• **Work order**
Return every record verbatim, omitting all pictures.

• **Records for processing**
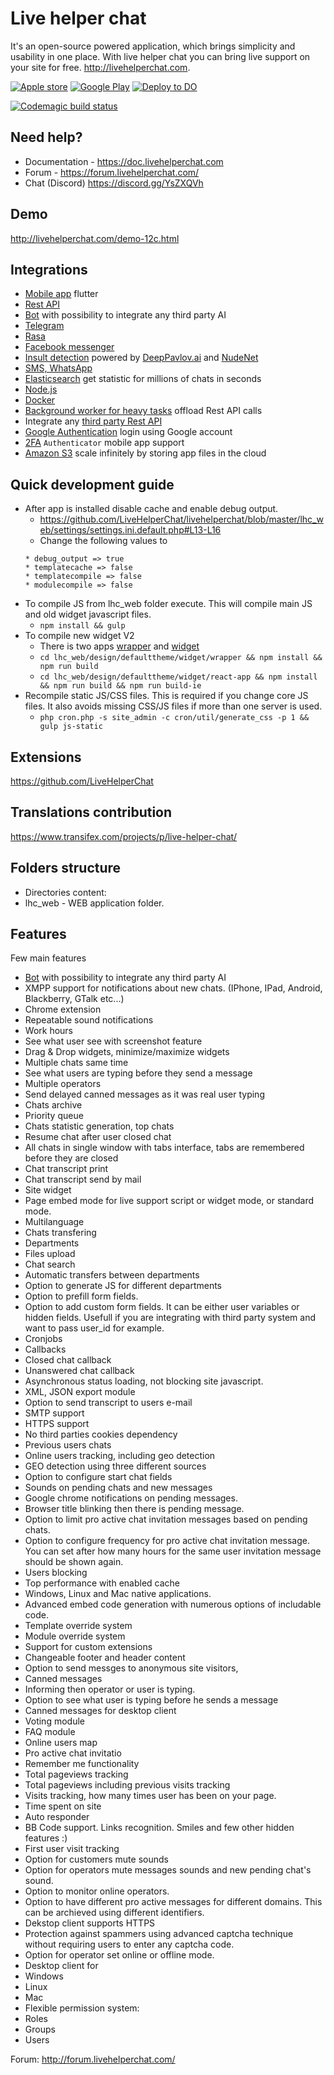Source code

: Live helper chat
==============

It's an open-source powered application, which brings simplicity and usability in one place. With live helper chat you can bring live support on your site for free. http://livehelperchat.com.

[![Apple store](https://livehelperchat.com/design/defaulttheme/images/apps/apple.svg)](https://apps.apple.com/us/app/id1530399116) [![Google Play](https://livehelperchat.com/design/defaulttheme/images/apps/google-play.png?v=2)](https://play.google.com/store/apps/details?id=com.livehelperchat.chat) [![Deploy to DO](https://mp-assets1.sfo2.digitaloceanspaces.com/deploy-to-do/do-btn-blue.svg)](https://m.do.co/c/09c74421e3c2)

[![Codemagic build status](https://api.codemagic.io/apps/5f50c50be2db272d7690ae45/5f50c50be2db272d7690ae44/status_badge.svg)](https://codemagic.io/apps/5f50c50be2db272d7690ae45/5f50c50be2db272d7690ae44/latest_build)

## Need help?
* Documentation - https://doc.livehelperchat.com
* Forum - https://forum.livehelperchat.com/
* Chat (Discord) https://discord.gg/YsZXQVh

## Demo

http://livehelperchat.com/demo-12c.html

## Integrations

 * [Mobile app](https://github.com/LiveHelperChat/lhc_messenger) flutter
 * [Rest API](https://api.livehelperchat.com)
 * [Bot](https://doc.livehelperchat.com/docs/how-to-use-bot) with possibility to integrate any third party AI
 * [Telegram](https://github.com/LiveHelperChat/telegram)
 * [Rasa](https://doc.livehelperchat.com/docs/bot/rasa-integration)
 * [Facebook messenger](https://github.com/LiveHelperChat/fbmessenger)
 * [Insult detection](https://github.com/LiveHelperChat/lhcinsult) powered by [DeepPavlov.ai](https://demo.deeppavlov.ai/#/en/insult) and [NudeNet](https://github.com/notAI-tech/NudeNet)
 * [SMS, WhatsApp](https://github.com/LiveHelperChat/twilio)
 * [Elasticsearch](https://github.com/LiveHelperChat/elasticsearch) get statistic for millions of chats in seconds
 * [Node.js](https://github.com/LiveHelperChat/NodeJS-Helper)
 * [Docker](https://github.com/LiveHelperChat/docker-standalone)
 * [Background worker for heavy tasks](https://github.com/LiveHelperChat/lhc-php-resque) offload Rest API calls
 * Integrate any [third party Rest API](https://doc.livehelperchat.com/docs/bot/rest-api)
 * [Google Authentication](https://github.com/LiveHelperChat/lhcgoogleauth) login using Google account
 * [2FA](https://github.com/LiveHelperChat/2fa) `Authenticator` mobile app support
 * [Amazon S3](https://github.com/LiveHelperChat/amazon-s3) scale infinitely by storing app files in the cloud

## Quick development guide
 * After app is installed disable cache and enable debug output. 
   * https://github.com/LiveHelperChat/livehelperchat/blob/master/lhc_web/settings/settings.ini.default.php#L13-L16
   * Change the following values to
    ```
    * debug_output => true
   * templatecache => false
   * templatecompile => false
   * modulecompile => false
   ```
 * To compile JS from lhc_web folder execute. This will compile main JS and old widget javascript files.
   * `npm install && gulp`
 * To compile new widget V2
   * There is two apps [wrapper](https://github.com/LiveHelperChat/livehelperchat/tree/master/lhc_web/design/defaulttheme/widget/wrapper) and [widget](https://github.com/LiveHelperChat/livehelperchat/tree/master/lhc_web/design/defaulttheme/widget/react-app)
   * `cd lhc_web/design/defaulttheme/widget/wrapper && npm install && npm run build`
   * `cd lhc_web/design/defaulttheme/widget/react-app && npm install && npm run build && npm run build-ie`
 * Recompile static JS/CSS files. This is required if you change core JS files. It also avoids missing CSS/JS files if more than one server is used.
   * `php cron.php -s site_admin -c cron/util/generate_css -p 1 && gulp js-static`

## Extensions
https://github.com/LiveHelperChat

## Translations contribution
https://www.transifex.com/projects/p/live-helper-chat/

## Folders structure

 * Directories content:
  * lhc_web - WEB application folder.
 
## Features

Few main features

 * [Bot](https://doc.livehelperchat.com/docs/how-to-use-bot) with possibility to integrate any third party AI
 * XMPP support for notifications about new chats. (IPhone, IPad, Android, Blackberry, GTalk etc...)
 * Chrome extension
 * Repeatable sound notifications
 * Work hours
 * See what user see with screenshot feature
 * Drag & Drop widgets, minimize/maximize widgets
 * Multiple chats same time
 * See what users are typing before they send a message
 * Multiple operators
 * Send delayed canned messages as it was real user typing
 * Chats archive
 * Priority queue
 * Chats statistic generation, top chats
 * Resume chat after user closed chat
 * All chats in single window with tabs interface, tabs are remembered before they are closed
 * Chat transcript print
 * Chat transcript send by mail
 * Site widget
 * Page embed mode for live support script or widget mode, or standard mode.
 * Multilanguage
 * Chats transfering
 * Departments
 * Files upload
 * Chat search
 * Automatic transfers between departments
 * Option to generate JS for different departments
 * Option to prefill form fields. 
 * Option to add custom form fields. It can be either user variables or hidden fields. Usefull if you are integrating with third party system and want to pass user_id for example.
 * Cronjobs
 * Callbacks
 * Closed chat callback
 * Unanswered chat callback
 * Asynchronous status loading, not blocking site javascript.
 * XML, JSON export module
 * Option to send transcript to users e-mail
 * SMTP support
 * HTTPS support
 * No third parties cookies dependency
 * Previous users chats
 * Online users tracking, including geo detection
 * GEO detection using three different sources
 * Option to configure start chat fields
 * Sounds on pending chats and new messages
 * Google chrome notifications on pending messages.
 * Browser title blinking then there is pending message.
 * Option to limit pro active chat invitation messages based on pending chats.
 * Option to configure frequency for pro active chat invitation message. You can set after how many hours for the same user invitation message should be shown again.
 * Users blocking
 * Top performance with enabled cache
 * Windows, Linux and Mac native applications.
 * Advanced embed code generation with numerous options of includable code.
 * Template override system
 * Module override system
 * Support for custom extensions
 * Changeable footer and header content
 * Option to send messges to anonymous site visitors,
 * Canned messages
 * Informing then operator or user is typing.
 * Option to see what user is typing before he sends a message
 * Canned messages for desktop client
 * Voting module
 * FAQ module
 * Online users map
 * Pro active chat invitatio
 * Remember me functionality
 * Total pageviews tracking
 * Total pageviews including previous visits tracking
 * Visits tracking, how many times user has been on your page.
 * Time spent on site
 * Auto responder
 * BB Code support. Links recognition. Smiles and few other hidden features :)
 * First user visit tracking
 * Option for customers mute sounds 
 * Option for operators mute messages sounds and new pending chat's sound.
 * Option to monitor online operators.
 * Option to have different pro active messages for different domains. This can be archieved using different identifiers.
 * Dekstop client supports HTTPS
 * Protection against spammers using advanced captcha technique without requiring users to enter any captcha code.
 * Option for operator set online or offline mode.
 * Desktop client for
  * Windows
  * Linux 
  * Mac
 * Flexible permission system:
  * Roles
  * Groups
  * Users

Forum:
http://forum.livehelperchat.com/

• **Answer for this exercise**
Source code

: Live helper chat
==============

It's an open-source powered application, which brings simplicity and usability in one place. With live helper chat you can bring live support on your site for free. http://livehelperchat.com.

[![Apple store](https://livehelperchat.com/design/defaulttheme/images/apps/apple.svg)](https://apps.apple.com/us/app/id1530399116) [![Google Play](https://livehelperchat.com/design/defaulttheme/images/apps/google-play.png?v=2)](https://play.google.com/store/apps/details?id=com.livehelperchat.chat) [![Deploy to DO](https://mp-assets1.sfo2.digitaloceanspaces.com/deploy-to-do/do-btn-blue.svg)](https://m.do.co/c/09c74421e3c2)

[![Codemagic build status](https://api.codemagic.io/apps/5f50c50be2db272d7690ae45/5f50c50be2db272d7690ae44/status_badge.svg)](https://codemagic.io/apps/5f50c50be2db272d7690ae45/5f50c50be2db272d7690ae44/latest_build)

## Need help?
* Documentation - https://doc.livehelperchat.com
* Forum - https://forum.livehelperchat.com/
* Chat (Discord) https://discord.gg/YsZXQVh

## Demo

http://livehelperchat.com/demo-12c.html

## Integrations

 * [Mobile app](https://github.com/LiveHelperChat/lhc_messenger) flutter
 * [Rest API](https://api.livehelperchat.com)
 * [Bot](https://doc.livehelperchat.com/docs/how-to-use-bot) with possibility to integrate any third party AI
 * [Telegram](https://github.com/LiveHelperChat/telegram)
 * [Rasa](https://doc.livehelperchat.com/docs/bot/rasa-integration)
 * [Facebook messenger](https://github.com/LiveHelperChat/fbmessenger)
 * [Insult detection](https://github.com/LiveHelperChat/lhcinsult) powered by [DeepPavlov.ai](https://demo.deeppavlov.ai/#/en/insult) and [NudeNet](https://github.com/notAI-tech/NudeNet)
 * [SMS, WhatsApp](https://github.com/LiveHelperChat/twilio)
 * [Elasticsearch](https://github.com/LiveHelperChat/elasticsearch) get statistic for millions of chats in seconds
 * [Node.js](https://github.com/LiveHelperChat/NodeJS-Helper)
 * [Docker](https://github.com/LiveHelperChat/docker-standalone)
 * [Background worker for heavy tasks](https://github.com/LiveHelperChat/lhc-php-resque) offload Rest API calls
 * Integrate any [third party Rest API](https://doc.livehelperchat.com/docs/bot/rest-api)
 * [Google Authentication](https://github.com/LiveHelperChat/lhcgoogleauth) login using Google account
 * [2FA](https://github.com/LiveHelperChat/2fa) `Authenticator` mobile app support
 * [Amazon S3](https://github.com/LiveHelperChat/amazon-s3) scale infinitely by storing app files in the cloud

## Quick development guide
 * After app is installed disable cache and enable debug output. 
   * https://github.com/LiveHelperChat/livehelperchat/blob/master/lhc_web/settings/settings.ini.default.php#L13-L16
   * Change the following values to
    ```
    * debug_output => true
   * templatecache => false
   * templatecompile => false
   * modulecompile => false
   ```
 * To compile JS from lhc_web folder execute. This will compile main JS and old widget javascript files.
   * `npm install && gulp`
 * To compile new widget V2
   * There is two apps [wrapper](https://github.com/LiveHelperChat/livehelperchat/tree/master/lhc_web/design/defaulttheme/widget/wrapper) and [widget](https://github.com/LiveHelperChat/livehelperchat/tree/master/lhc_web/design/defaulttheme/widget/react-app)
   * `cd lhc_web/design/defaulttheme/widget/wrapper && npm install && npm run build`
   * `cd lhc_web/design/defaulttheme/widget/react-app && npm install && npm run build && npm run build-ie`
 * Recompile static JS/CSS files. This is required if you change core JS files. It also avoids missing CSS/JS files if more than one server is used.
   * `php cron.php -s site_admin -c cron/util/generate_css -p 1 && gulp js-static`

## Extensions
https://github.com/LiveHelperChat

## Translations contribution
https://www.transifex.com/projects/p/live-helper-chat/

## Folders structure

 * Directories content:
  * lhc_web - WEB application folder.
 
## Features

Few main features

 * [Bot](https://doc.livehelperchat.com/docs/how-to-use-bot) with possibility to integrate any third party AI
 * XMPP support for notifications about new chats. (IPhone, IPad, Android, Blackberry, GTalk etc...)
 * Chrome extension
 * Repeatable sound notifications
 * Work hours
 * See what user see with screenshot feature
 * Drag & Drop widgets, minimize/maximize widgets
 * Multiple chats same time
 * See what users are typing before they send a message
 * Multiple operators
 * Send delayed canned messages as it was real user typing
 * Chats archive
 * Priority queue
 * Chats statistic generation, top chats
 * Resume chat after user closed chat
 * All chats in single window with tabs interface, tabs are remembered before they are closed
 * Chat transcript print
 * Chat transcript send by mail
 * Site widget
 * Page embed mode for live support script or widget mode, or standard mode.
 * Multilanguage
 * Chats transfering
 * Departments
 * Files upload
 * Chat search
 * Automatic transfers between departments
 * Option to generate JS for different departments
 * Option to prefill form fields. 
 * Option to add custom form fields. It can be either user variables or hidden fields. Usefull if you are integrating with third party system and want to pass user_id for example.
 * Cronjobs
 * Callbacks
 * Closed chat callback
 * Unanswered chat callback
 * Asynchronous status loading, not blocking site javascript.
 * XML, JSON export module
 * Option to send transcript to users e-mail
 * SMTP support
 * HTTPS support
 * No third parties cookies dependency
 * Previous users chats
 * Online users tracking, including geo detection
 * GEO detection using three different sources
 * Option to configure start chat fields
 * Sounds on pending chats and new messages
 * Google chrome notifications on pending messages.
 * Browser title blinking then there is pending message.
 * Option to limit pro active chat invitation messages based on pending chats.
 * Option to configure frequency for pro active chat invitation message. You can set after how many hours for the same user invitation message should be shown again.
 * Users blocking
 * Top performance with enabled cache
 * Windows, Linux and Mac native applications.
 * Advanced embed code generation with numerous options of includable code.
 * Template override system
 * Module override system
 * Support for custom extensions
 * Changeable footer and header content
 * Option to send messges to anonymous site visitors,
 * Canned messages
 * Informing then operator or user is typing.
 * Option to see what user is typing before he sends a message
 * Canned messages for desktop client
 * Voting module
 * FAQ module
 * Online users map
 * Pro active chat invitatio
 * Remember me functionality
 * Total pageviews tracking
 * Total pageviews including previous visits tracking
 * Visits tracking, how many times user has been on your page.
 * Time spent on site
 * Auto responder
 * BB Code support. Links recognition. Smiles and few other hidden features :)
 * First user visit tracking
 * Option for customers mute sounds 
 * Option for operators mute messages sounds and new pending chat's sound.
 * Option to monitor online operators.
 * Option to have different pro active messages for different domains. This can be archieved using different identifiers.
 * Dekstop client supports HTTPS
 * Protection against spammers using advanced captcha technique without requiring users to enter any captcha code.
 * Option for operator set online or offline mode.
 * Desktop client for
  * Windows
  * Linux 
  * Mac
 * Flexible permission system:
  * Roles
  * Groups
  * Users

Forum:
http://forum.livehelperchat.com/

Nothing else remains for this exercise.